KouheiNakamura

蛇の道のKouheiNakamuraのレビュー・感想・評価

蛇の道(1998年製作の映画)
5.0
車に乗った男が二人。ぽつりぽつりと話す。どうやらこれから何かただならぬことをやらかすらしい。やがてサラリーマン風の男が一言つぶやく、「もうすぐだからね…。」カメラは突然走っている車の正面から見た道を延々と映し出す。上り、下り、曲がりくねった道。そしてタイトルが出る、「蛇の道」。

正直、このオープニングだけで「あ、これ傑作。」と思った。説明的なセリフはほとんどなく、間やテンポやカメラワークで表現する。流石は黒沢清監督。映画らしい見せ方を心得ている。
ストーリーは娘を殺された男の復讐劇…というありがちなプロット。しかし映画はなんとも言えない緊張感に包まれながら、サスペンス・コメディ・アクション・ホラー…と次から次へとその姿を変え観る側を混沌の渦の中へと巻き込んでいく。先の見えない展開、意図の読めないシーンや唐突なバイオレンス…なんだか中毒になりそうな薄気味悪さがたまらない。

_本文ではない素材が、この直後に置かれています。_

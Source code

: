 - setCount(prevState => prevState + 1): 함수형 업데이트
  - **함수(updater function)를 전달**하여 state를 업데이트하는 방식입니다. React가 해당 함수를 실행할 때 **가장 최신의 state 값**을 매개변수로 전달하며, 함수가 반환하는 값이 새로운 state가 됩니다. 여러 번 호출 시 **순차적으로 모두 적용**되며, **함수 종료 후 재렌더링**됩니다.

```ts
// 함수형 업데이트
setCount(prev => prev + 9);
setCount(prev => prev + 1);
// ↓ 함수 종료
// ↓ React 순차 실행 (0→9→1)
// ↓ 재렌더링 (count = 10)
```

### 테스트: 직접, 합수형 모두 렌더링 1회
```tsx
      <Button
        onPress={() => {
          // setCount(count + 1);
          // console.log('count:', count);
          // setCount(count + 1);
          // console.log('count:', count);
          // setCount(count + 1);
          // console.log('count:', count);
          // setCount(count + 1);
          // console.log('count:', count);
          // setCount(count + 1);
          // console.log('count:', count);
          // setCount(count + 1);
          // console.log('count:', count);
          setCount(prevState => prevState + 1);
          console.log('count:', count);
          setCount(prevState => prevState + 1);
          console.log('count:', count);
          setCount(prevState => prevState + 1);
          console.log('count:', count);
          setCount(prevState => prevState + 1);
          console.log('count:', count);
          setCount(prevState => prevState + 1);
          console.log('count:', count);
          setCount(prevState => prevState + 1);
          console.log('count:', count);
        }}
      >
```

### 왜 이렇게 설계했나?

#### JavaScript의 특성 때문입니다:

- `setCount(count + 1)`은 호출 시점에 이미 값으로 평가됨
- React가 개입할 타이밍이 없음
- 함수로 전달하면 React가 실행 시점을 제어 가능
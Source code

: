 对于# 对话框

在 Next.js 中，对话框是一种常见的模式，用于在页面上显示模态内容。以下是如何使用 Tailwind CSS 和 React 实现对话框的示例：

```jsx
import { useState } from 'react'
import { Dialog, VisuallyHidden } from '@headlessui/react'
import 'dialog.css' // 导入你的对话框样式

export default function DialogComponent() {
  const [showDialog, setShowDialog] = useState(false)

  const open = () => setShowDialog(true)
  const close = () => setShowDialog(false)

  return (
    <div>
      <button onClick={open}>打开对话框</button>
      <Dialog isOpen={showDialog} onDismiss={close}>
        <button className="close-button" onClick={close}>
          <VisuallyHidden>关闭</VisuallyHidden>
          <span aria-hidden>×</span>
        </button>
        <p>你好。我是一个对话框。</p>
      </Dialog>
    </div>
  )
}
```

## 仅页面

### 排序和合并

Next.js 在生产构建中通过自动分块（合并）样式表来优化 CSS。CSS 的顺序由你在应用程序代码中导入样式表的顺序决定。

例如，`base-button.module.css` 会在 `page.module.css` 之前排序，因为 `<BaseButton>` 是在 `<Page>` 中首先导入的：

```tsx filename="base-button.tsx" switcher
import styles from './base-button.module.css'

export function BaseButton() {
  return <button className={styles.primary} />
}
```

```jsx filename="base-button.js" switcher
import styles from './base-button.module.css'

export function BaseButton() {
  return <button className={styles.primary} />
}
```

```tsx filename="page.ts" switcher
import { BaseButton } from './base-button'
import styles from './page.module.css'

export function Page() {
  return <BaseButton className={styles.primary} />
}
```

いわゆるVシネマとして低予算で作られているのだが、それを感じさせない見事な映像の数々。特に随所で使われる長回し撮影は圧巻。
役者陣もまた素晴らしく、特に香川照之はこの頃から狂気全開で素晴らしい。哀川翔も抑えの演技に徹して渋さ全開。

これだけ濃密な作品なのに上映時間はたったの85分。復讐劇・90分前後・長回し…というと、個人的にはニコラス・ウィンディング・レフンの「オンリー・ゴッド」を想起したがそれに並ぶ大怪作にして大傑作だ。異様な映画を観たい方にはオススメです。